* [WORK TASK] Across all of the records below, determine the number of lines containing the string "PLIST"; reply with that number only.

* [DATA FOR THIS TASK]
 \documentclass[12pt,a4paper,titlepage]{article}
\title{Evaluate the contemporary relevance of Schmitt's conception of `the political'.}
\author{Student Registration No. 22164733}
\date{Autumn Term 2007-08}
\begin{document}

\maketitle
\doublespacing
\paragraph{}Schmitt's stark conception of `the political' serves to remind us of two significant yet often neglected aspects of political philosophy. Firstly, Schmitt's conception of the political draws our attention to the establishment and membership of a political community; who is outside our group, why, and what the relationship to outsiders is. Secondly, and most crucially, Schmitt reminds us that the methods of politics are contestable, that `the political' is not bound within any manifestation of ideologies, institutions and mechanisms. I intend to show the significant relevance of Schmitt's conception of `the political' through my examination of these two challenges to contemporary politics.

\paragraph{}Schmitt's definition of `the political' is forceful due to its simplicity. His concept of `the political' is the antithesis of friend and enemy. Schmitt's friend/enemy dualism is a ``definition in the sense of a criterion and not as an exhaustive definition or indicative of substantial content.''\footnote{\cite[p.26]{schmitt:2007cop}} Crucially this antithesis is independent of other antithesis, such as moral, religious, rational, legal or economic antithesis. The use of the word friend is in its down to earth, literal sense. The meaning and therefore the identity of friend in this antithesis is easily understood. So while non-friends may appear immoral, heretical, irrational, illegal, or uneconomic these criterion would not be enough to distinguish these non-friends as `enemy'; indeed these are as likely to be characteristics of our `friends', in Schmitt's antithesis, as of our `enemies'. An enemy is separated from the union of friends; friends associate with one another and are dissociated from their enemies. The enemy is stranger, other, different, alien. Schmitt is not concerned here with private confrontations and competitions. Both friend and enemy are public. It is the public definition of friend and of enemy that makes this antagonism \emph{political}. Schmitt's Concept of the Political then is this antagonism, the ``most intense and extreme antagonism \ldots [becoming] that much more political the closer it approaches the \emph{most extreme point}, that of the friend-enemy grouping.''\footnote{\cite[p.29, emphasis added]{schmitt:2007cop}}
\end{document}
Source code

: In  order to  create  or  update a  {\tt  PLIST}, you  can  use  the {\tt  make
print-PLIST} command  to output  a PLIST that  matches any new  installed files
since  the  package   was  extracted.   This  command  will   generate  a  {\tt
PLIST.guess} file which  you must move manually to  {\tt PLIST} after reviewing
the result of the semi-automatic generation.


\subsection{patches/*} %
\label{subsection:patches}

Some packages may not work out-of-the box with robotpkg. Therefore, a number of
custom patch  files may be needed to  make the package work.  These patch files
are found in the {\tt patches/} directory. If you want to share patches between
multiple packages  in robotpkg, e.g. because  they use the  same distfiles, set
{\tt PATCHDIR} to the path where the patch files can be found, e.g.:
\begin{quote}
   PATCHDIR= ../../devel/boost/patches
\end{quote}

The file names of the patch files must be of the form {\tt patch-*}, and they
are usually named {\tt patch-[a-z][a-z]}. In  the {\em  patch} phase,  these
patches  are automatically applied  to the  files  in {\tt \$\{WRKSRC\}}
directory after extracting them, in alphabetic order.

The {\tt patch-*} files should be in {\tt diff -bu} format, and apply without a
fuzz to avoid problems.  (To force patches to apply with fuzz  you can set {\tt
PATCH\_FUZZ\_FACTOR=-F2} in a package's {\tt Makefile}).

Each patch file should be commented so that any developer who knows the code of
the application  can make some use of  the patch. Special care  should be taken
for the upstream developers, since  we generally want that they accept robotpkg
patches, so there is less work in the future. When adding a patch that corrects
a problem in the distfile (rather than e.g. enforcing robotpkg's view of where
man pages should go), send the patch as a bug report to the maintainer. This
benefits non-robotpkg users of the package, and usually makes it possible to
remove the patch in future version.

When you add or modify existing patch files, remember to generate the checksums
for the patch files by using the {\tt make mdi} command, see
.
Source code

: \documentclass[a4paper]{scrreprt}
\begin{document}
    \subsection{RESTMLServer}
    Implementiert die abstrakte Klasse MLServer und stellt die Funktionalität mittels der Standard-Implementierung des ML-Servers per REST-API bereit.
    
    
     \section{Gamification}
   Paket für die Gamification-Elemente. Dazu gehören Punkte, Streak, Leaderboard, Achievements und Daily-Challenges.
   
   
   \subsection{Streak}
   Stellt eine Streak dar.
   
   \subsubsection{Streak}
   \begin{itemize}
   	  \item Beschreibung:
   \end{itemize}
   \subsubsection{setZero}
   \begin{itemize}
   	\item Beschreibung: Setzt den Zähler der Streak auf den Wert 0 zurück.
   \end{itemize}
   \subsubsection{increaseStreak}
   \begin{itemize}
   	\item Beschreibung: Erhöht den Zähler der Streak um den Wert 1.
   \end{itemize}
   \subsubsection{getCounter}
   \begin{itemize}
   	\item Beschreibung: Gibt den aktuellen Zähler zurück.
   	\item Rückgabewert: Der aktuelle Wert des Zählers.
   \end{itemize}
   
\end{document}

* [SOLUTION FOR THIS TASK] 3